*Records for this exercise*:
= = =
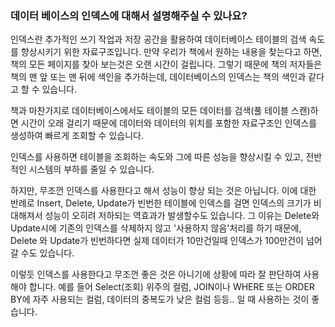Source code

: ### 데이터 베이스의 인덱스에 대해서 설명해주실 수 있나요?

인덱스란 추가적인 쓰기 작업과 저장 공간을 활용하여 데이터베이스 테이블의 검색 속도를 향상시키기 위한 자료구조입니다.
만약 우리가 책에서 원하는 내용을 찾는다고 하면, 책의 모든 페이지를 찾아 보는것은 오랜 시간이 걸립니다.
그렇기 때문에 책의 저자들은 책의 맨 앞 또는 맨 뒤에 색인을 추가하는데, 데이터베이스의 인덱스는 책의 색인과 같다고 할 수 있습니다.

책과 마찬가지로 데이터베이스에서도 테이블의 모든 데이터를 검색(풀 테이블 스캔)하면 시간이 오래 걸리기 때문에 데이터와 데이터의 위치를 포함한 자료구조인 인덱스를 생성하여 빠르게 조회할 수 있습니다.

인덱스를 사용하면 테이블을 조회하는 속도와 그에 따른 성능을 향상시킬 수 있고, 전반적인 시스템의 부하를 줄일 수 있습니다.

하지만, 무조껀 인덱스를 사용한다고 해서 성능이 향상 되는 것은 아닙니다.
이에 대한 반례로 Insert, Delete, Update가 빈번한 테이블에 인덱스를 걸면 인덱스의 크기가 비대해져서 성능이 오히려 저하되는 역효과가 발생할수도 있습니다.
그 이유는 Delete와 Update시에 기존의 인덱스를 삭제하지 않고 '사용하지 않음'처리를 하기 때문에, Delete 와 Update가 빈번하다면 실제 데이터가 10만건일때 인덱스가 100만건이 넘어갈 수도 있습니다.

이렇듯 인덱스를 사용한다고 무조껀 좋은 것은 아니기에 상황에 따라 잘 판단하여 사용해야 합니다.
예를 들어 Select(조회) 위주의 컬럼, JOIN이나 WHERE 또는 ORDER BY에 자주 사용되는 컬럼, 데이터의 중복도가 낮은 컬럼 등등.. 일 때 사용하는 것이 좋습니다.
= = =
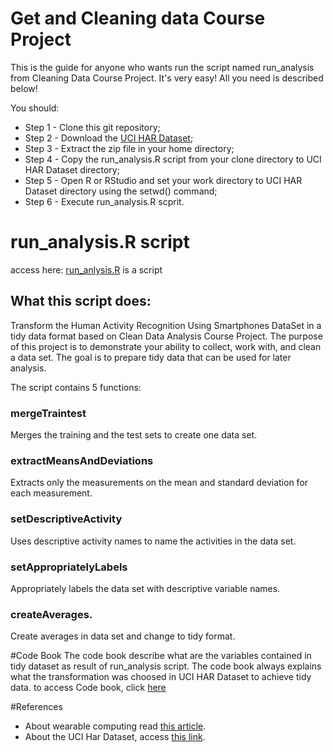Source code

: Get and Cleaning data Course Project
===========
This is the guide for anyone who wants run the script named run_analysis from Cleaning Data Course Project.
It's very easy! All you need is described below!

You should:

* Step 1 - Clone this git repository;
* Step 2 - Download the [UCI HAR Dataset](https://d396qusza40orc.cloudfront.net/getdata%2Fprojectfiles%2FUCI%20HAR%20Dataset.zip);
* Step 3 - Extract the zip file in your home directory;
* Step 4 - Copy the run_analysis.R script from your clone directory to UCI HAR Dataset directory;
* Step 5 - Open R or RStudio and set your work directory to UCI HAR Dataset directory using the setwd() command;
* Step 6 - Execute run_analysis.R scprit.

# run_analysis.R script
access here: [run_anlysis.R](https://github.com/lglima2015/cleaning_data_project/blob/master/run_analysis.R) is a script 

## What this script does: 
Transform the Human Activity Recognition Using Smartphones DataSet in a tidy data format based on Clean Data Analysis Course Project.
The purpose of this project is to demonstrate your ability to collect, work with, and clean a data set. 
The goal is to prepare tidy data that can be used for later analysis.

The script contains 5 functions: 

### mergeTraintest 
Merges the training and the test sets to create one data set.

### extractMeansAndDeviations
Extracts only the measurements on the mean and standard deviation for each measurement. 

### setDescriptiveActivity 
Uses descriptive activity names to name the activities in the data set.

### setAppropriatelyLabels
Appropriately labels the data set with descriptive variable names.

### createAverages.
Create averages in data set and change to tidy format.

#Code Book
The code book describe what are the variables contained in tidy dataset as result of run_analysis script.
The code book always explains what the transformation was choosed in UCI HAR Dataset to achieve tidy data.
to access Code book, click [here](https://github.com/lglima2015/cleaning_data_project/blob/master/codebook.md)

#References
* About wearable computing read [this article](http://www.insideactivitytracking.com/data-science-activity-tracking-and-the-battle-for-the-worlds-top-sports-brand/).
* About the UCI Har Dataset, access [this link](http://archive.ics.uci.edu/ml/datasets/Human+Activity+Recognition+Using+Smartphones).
= = =
*Task details*: Above are the records; from them, give again exactly the lines from the one containing "2 - Download" through the one containing "your home directory;", both included.

*Task solution*:
* Step 2 - Download the [UCI HAR Dataset](https://d396qusza40orc.cloudfront.net/getdata%2Fprojectfiles%2FUCI%20HAR%20Dataset.zip);
* Step 3 - Extract the zip file in your home directory;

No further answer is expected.